Below are records; work out how many of their lines hold the string "Crowdin" and give that number alone.

■ ■ ■ ■

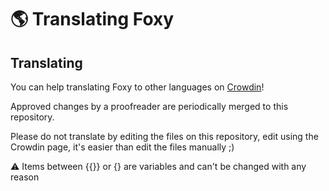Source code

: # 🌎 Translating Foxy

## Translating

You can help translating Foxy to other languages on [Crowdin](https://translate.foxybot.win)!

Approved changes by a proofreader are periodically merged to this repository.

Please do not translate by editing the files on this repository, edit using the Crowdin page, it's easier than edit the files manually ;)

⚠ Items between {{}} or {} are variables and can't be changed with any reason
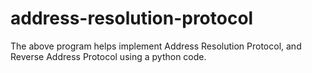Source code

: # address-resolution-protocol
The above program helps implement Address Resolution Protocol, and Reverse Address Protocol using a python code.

■ ■ ■ ■

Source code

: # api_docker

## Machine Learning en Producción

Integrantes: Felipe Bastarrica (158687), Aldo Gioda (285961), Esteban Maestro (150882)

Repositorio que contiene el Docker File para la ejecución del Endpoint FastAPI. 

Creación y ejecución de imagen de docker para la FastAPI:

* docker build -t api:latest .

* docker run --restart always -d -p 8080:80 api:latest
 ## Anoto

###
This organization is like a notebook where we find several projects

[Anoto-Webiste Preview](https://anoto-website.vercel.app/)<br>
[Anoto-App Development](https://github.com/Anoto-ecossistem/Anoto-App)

■ ■ ■ ■

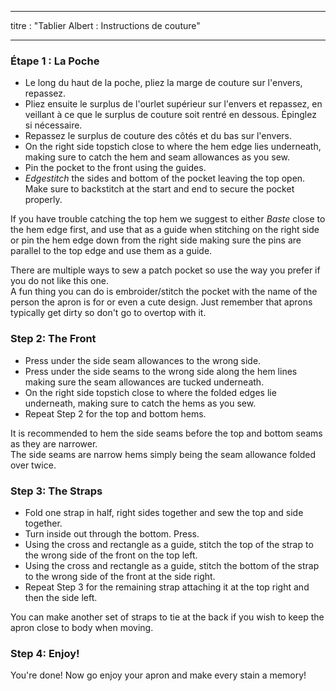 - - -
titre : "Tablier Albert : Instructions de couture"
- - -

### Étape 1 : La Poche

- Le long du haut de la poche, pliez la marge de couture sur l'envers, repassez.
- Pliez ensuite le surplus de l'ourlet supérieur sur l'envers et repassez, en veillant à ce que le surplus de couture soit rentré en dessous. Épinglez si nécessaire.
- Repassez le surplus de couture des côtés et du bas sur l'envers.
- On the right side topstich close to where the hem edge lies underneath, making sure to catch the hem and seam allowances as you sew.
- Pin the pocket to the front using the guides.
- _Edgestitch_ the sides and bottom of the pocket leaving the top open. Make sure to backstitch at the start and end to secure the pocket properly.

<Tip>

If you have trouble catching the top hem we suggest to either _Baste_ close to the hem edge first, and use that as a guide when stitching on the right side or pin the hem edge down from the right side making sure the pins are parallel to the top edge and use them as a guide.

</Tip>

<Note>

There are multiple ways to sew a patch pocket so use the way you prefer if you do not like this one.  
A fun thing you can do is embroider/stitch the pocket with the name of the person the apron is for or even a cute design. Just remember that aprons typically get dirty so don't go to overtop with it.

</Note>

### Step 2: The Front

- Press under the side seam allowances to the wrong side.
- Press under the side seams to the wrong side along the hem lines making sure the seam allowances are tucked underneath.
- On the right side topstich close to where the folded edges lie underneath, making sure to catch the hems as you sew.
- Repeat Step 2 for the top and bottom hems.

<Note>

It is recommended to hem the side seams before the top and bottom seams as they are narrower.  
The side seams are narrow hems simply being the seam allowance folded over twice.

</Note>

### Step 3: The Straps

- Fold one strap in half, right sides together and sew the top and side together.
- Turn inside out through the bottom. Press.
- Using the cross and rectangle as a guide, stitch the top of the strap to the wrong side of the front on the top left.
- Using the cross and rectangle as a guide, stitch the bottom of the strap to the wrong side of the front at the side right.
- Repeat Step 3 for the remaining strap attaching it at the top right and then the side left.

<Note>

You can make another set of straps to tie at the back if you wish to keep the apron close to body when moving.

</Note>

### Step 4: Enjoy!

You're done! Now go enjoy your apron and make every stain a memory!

■ ■ ■ ■

→ Response below
2